The complete pipeline will generate K artificial metagenomes of a given sequencing depth (Nb of reads). The number of organisms in each metagenome is randomly chosen between a min and a max (defined by the user). IF SQUEUE is set to TRUE : the abundance distribution will be squeued. 1/5 of the organisms will represent around 60% of the total population. If SQUEUE is set to FALSE : The abundance of each organisms in the metagenome is obtained by dividing the total number of reads by the number of organisms, the addition of a gaussian noise and a normalization.
This pipeline necessites Python3 as well as several packages : -[numpy] (https://www.numpy.org/) -[Sklearn] (https://scikit-learn.org/stable/)

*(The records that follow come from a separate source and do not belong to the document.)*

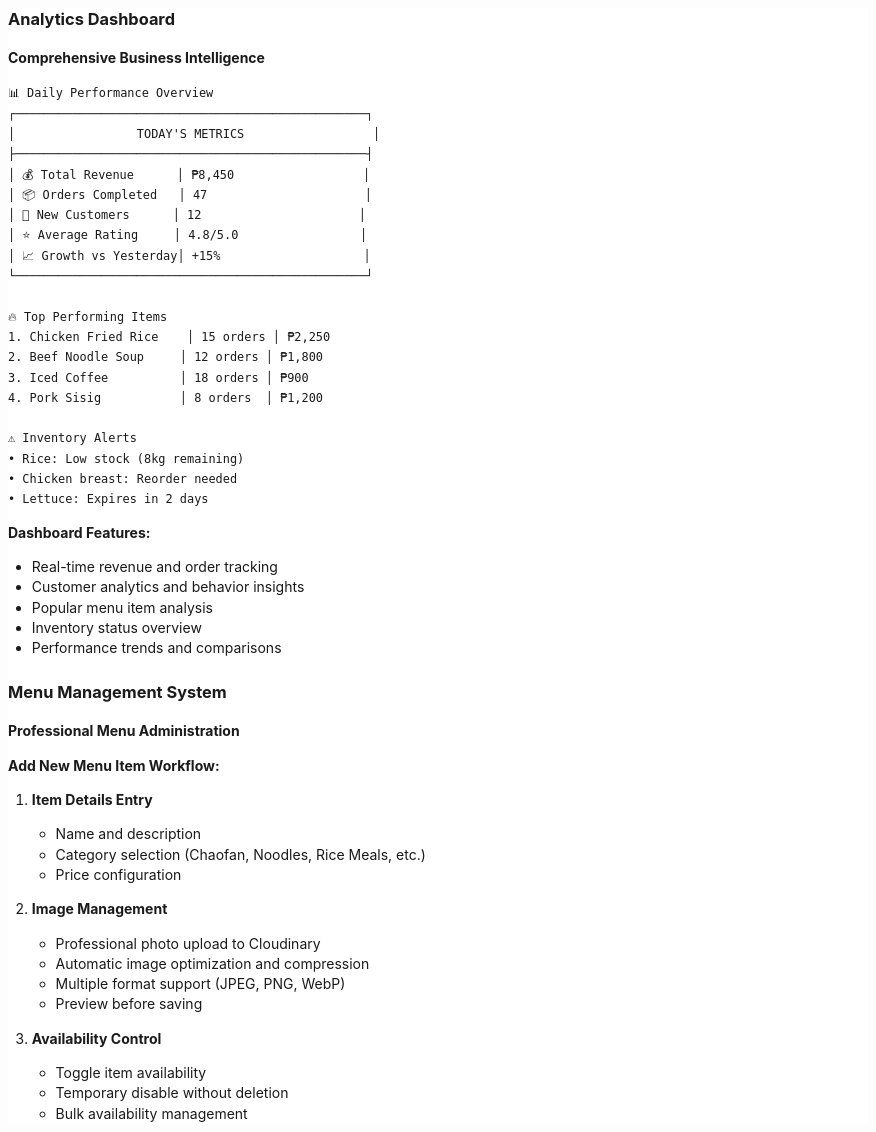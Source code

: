 ### Analytics Dashboard
**Comprehensive Business Intelligence**

```
📊 Daily Performance Overview
┌─────────────────────────────────────────────────┐
│                 TODAY'S METRICS                  │
├─────────────────────────────────────────────────┤
│ 💰 Total Revenue      │ ₱8,450                  │
│ 📦 Orders Completed   │ 47                      │
│ 👥 New Customers      │ 12                      │
│ ⭐ Average Rating     │ 4.8/5.0                 │
│ 📈 Growth vs Yesterday│ +15%                    │
└─────────────────────────────────────────────────┘

🔥 Top Performing Items
1. Chicken Fried Rice    │ 15 orders │ ₱2,250
2. Beef Noodle Soup     │ 12 orders │ ₱1,800
3. Iced Coffee          │ 18 orders │ ₱900
4. Pork Sisig           │ 8 orders  │ ₱1,200

⚠️ Inventory Alerts
• Rice: Low stock (8kg remaining)
• Chicken breast: Reorder needed
• Lettuce: Expires in 2 days
```

**Dashboard Features:**
- Real-time revenue and order tracking
- Customer analytics and behavior insights
- Popular menu item analysis
- Inventory status overview
- Performance trends and comparisons

### Menu Management System
**Professional Menu Administration**

**Add New Menu Item Workflow:**
1. **Item Details Entry**
   - Name and description
   - Category selection (Chaofan, Noodles, Rice Meals, etc.)
   - Price configuration
   
2. **Image Management**
   - Professional photo upload to Cloudinary
   - Automatic image optimization and compression
   - Multiple format support (JPEG, PNG, WebP)
   - Preview before saving
   
3. **Availability Control**
   - Toggle item availability
   - Temporary disable without deletion
   - Bulk availability management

This pipeline necessites to download and install GemSim on the HPC.
please modify the following attributes
- GEMSIM : path to the gemsim directory
- LIST_GENOMES : list of genomes that will constitute the artificial metagenomes
- GENOMES_DIR : path to the directory where the genomes are stored, Beware GemSim won't work if this is not relative to $GEMSIM
- RESULT_DIR : path to the output directory
- REL_OUT : relative path to the output dir for GEMSIM
-
NB_READS : nb reads to generate
-
NB_METAGENOMES : nb metagenomes to generate
-
MODEL : error/length model to use
-
MINI : nb minimum of organisms in the metagenomes
-
MAXI : nb maximum of organisms in the metagenomes
-
SQUEUE : If set to TRUE, the abundance distribution will be squeued. 1/5 of the organisms will represent around 60% of the total population. If set to FALSE, the abundance distribution of the organisms will be almost homogeneous.
-
OUTNAME : indicate here the name to use for the output files
-
MAIL_USER : indicate here your arizona.edu email
-
GROUP : indicate here your group affiliation
You can also modify
- BIN = change for your own bin directory.
- MAIL_TYPE = change the mail type option. By default set to "bea".
- QUEUE = change the submission queue. By default set to "standard".
Run
./submit.sh
This command will place two jobs in queue.